Le précédent Édith Cresson

Les experts de la protection rapprochée ont encore en mémoire la débâcle d'Édith Cresson, alors ministre de l'Agriculture, qui, dans les années quatre-vingts, s'était retrouvée encerclée par des paysans, bousculée à la sortie d'une étable, obligée de fuir en hélicoptère. Le préfet y avait laissé sa casquette. Plus récemment, en 2003, c'était au tour de Nicolas Sarkozy, alors «premier flic de France» et du premier ministre de l'époque, Jean-Pierre Raffarin, de devoir affronter une foule hostile, à Bastia, juchés sur les chaises en plastique d'une salle d'aéroport.

Aujourd'hui, un déplacement en province ne mobilise pas moins de 700 gendarmes et policiers, appuyés au besoin par un hélicoptère, des escadrons de gendarmes mobiles et des CRS, mais aussi des hommes du Raid (Unité d'élite de la police nationale), du GIPN (Groupement d'intervention de la police nationale) et une quinzaine de fonctionnaires de police en civil. Sans compter le GSPR (Groupe de Sécurité du Président de la République).

«Quand il s'agit de la sécurité du président, on nous accorde tout et même davantage, d'où la colère élyséenne quand un incident éclate malgré tout», affirme un contrôleur général de la Sécurité publique. Il n'y a pas que cela. Un haut fonctionnaire qui connaît bien le président le dit : «Nicolas Sarkozy aime foncièrement les policiers et les gendarmes. Il avance sans craintes dans l'espace aménagé pour sa sécurité. Or, il n'est jamais agréable de réaliser que l'on a pris des risques par excès de confiance».
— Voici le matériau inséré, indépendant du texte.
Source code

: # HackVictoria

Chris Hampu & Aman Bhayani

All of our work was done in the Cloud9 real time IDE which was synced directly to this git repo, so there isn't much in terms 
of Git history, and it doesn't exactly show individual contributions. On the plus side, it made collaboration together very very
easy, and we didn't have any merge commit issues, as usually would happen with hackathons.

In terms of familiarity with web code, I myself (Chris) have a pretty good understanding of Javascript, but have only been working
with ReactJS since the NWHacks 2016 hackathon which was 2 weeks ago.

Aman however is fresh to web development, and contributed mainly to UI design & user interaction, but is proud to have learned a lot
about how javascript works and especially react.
Contrôler les pneus des cars

A l'entendre, le chef de l'État n'apprécie pourtant pas la démesure de certains dispositifs. En 2002, à Montluçon, atterrissant sur l'aéroport de la Creuse, il avait distingué sur les toits des militaires munis de fusils à lunette cachés sous des toiles de camouflage : «Ridicule !», avait-il lâché, furieux.

Plus que jamais, pour assurer la sécurité du premier personnage de l'État, le professionnalisme est de rigueur. Et il ne va pas sans imagination. Comme le jour où un chef de secteur eut l'idée de contrôler les pneus des cars qui menaient des contestataires sur le site d'un voyage présidentiel consacré au nucléaire. Les militants ont fini par atteindre leur destination… une heure après le départ des autorités.

Mais dans le Lot-et-Garonne, ce jeudi 30 juin 2011, «l'inacceptable» est survenu. Le président a chancelé en public, sans tomber certes, et gardant une parfaite maîtrise de la situation. Son agresseur a été interpellé sur le champ. Mais trop tard. Un avertissement sérieux pour les déplacements à venir. La sécurité rapprochée du président va devoir plancher d'arrache-pied pour éviter qu'un tel incident ne se reproduise. Aucun relâchement n'est permis en pleine campagne présidentielle.